What an amazing evening last night! The entire exercise not only pointed out the importance of vulnerability to release our creative spirit but also the possibilities of innovating within constraints (time and format).
Linda Darragh, Executive Director,
Kellogg Innovation & Entrepreneurship Initiative (KIEI) Northwestern, University

Framework 3: Electric Leaders

Leverage tools of self-reflection to become a more effective leader

It’s axiomatic; if you can’t self-reflect, you can’t know yourself. If you can’t know yourself, you can’t lead your own growth. If you can’t lead your own growth you can’t lead others. Learn to take control of your career and your life, so both you and your teams can perform better and lead more fulfilling lives. One of the keys to being resilient in these times of unceasing flux and disruption is not only to know your values, but to examine them, to write about them, and then…to make a plan to bring those values into every part of your life.

Words like courage, loyalty, honor, and integrity have sadly fallen into disuse. They are considered by many to be things found only in old movies and on Hallmark greeting cards. At Big Muse, we think about those words very differently. We believe that core values are what’s missing in today’s mercurial business climate; a sometimes, less than humane place, where many leaders appear to be clawing their way to some mythical “top” —in spite of the consequences to stakeholders, employees, and society at large. We also believe that a deep exploration into values, ideas of purpose, and of an overall sense of contributing to mankind, is not only moral, it makes strategic business sense as well.

In this important session, (primarily geared to upper management), we create both conversation and action around what it means, not only to empower talented people to flex their creative muscles, but to empower oneself.

"It’s rare to see an artist with Peter’s gifts bring his ideas, methods and inspiration into the business world, but Peter does this with great ingenuity and integrity. He’s smart, curious and truly motivated to help you unlock your own creative muse. We need more visionaries like Peter in this world."
Tom Yorton,
Founder at Shyne, former CEO of Second City, and bestselling co-author of Yes, And

Framework 4: Amping Up Employee Engagement

Create and maintain a more engaged and passionate workforce

87% of the global workforce is disengaged. 20% of that 87 are actively engaged in sabotaging the organizations they work for. In this hands-on session we explore the reasons for employee disengagement that are unique to your organization and implement strategies to halt it.

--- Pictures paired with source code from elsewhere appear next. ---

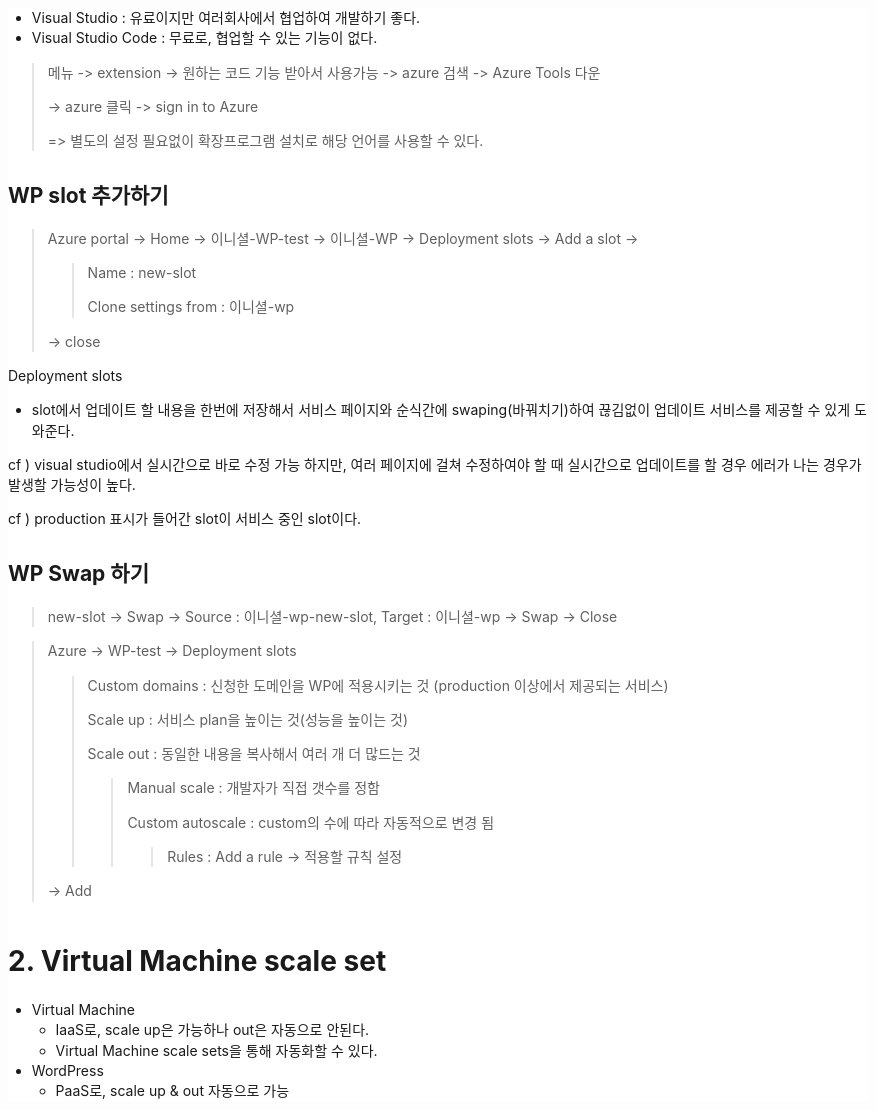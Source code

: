 - Visual Studio : 유료이지만 여러회사에서 협업하여 개발하기 좋다.
- Visual Studio Code : 무료로, 협업할 수 있는 기능이 없다.

> 메뉴 -> extension -> 원하는 코드 기능 받아서 사용가능 -> azure 검색 -> Azure Tools 다운
>
>  -> azure 클릭 -> sign in to Azure
>
> => 별도의 설정 필요없이 확장프로그램 설치로 해당 언어를 사용할 수 있다.

## WP slot 추가하기

> Azure portal -> Home -> 이니셜-WP-test -> 이니셜-WP -> Deployment slots -> Add a slot ->
>
> > Name : new-slot
> >
> > Clone settings from : 이니셜-wp
>
> -> close

Deployment slots

-  slot에서 업데이트 할 내용을 한번에 저장해서 서비스 페이지와 순식간에 swaping(바꿔치기)하여 끊김없이 업데이트 서비스를 제공할 수 있게 도와준다.

cf ) visual studio에서 실시간으로 바로 수정 가능 하지만, 여러 페이지에 걸쳐 수정하여야 할 때 실시간으로 업데이트를 할 경우 에러가 나는 경우가 발생할 가능성이 높다.

cf ) production 표시가 들어간 slot이 서비스 중인 slot이다.

## WP Swap 하기

> new-slot -> Swap -> Source : 이니셜-wp-new-slot, Target : 이니셜-wp -> Swap -> Close

> Azure -> WP-test -> Deployment slots
>
> > Custom domains : 신청한 도메인을 WP에 적용시키는 것 (production 이상에서 제공되는 서비스)
> >
> > Scale up : 서비스 plan을 높이는 것(성능을 높이는 것)
> >
> > Scale out : 동일한 내용을 복사해서 여러 개 더 많드는 것
> >
> > > Manual scale : 개발자가 직접 갯수를 정함
> > >
> > > Custom autoscale : custom의 수에 따라 자동적으로 변경 됨
> > >
> > > > Rules : Add a rule -> 적용할 규칙 설정
>
> -> Add




# 2. Virtual Machine scale set

- Virtual Machine
  - IaaS로, scale up은 가능하나 out은 자동으로 안된다.
  - Virtual Machine scale sets을 통해 자동화할 수 있다.
- WordPress
     - PaaS로, scale up & out 자동으로 가능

We feel strongly that disengagement comes about when people sense the company they are working for lacks strong values. They become dissatisfied when they think the only mission statement is: Increase the bottom line. While keeping numbers up should be a priority, if that’s all your company stands for in the minds of your employees, it’s going to be nigh on impossible to keep them around for long.

I know a young woman who works for a large international food chain. After hearing her speak about her frustration with having to deal with the company’s complex hierarchy and its intrusion into even the smallest decisions, I felt her pain. She admitted two things that stuck with me:

1.) She could accomplish so much more at her job if only she were given the opportunity to implement some of her own solutions to existing problems.
2.) She puts in only three hours of valuable work per week. The rest of the time she deals with a snail-paced, creativity-stifling bureaucracy.

As human beings, we are motivated far more by a sense of purpose than we are by simply filling our personal coffers. Without the ability to try new things, employees become bored, and their boredom invariably leads to frustration.

Engagement isn’t a survey or a point on a graph; engagement is people coming together with passion and trust in one another to find creative solutions that make real, tangible change.

"Big Muse delivered a session that was very fun and interactive. They got me out of my comfort zone with new ways of expressing creativity that I didn’t think were possible. It’s easy to see how the power of their recommended teamwork processes and tools will allow organizations to reach optimal effectiveness."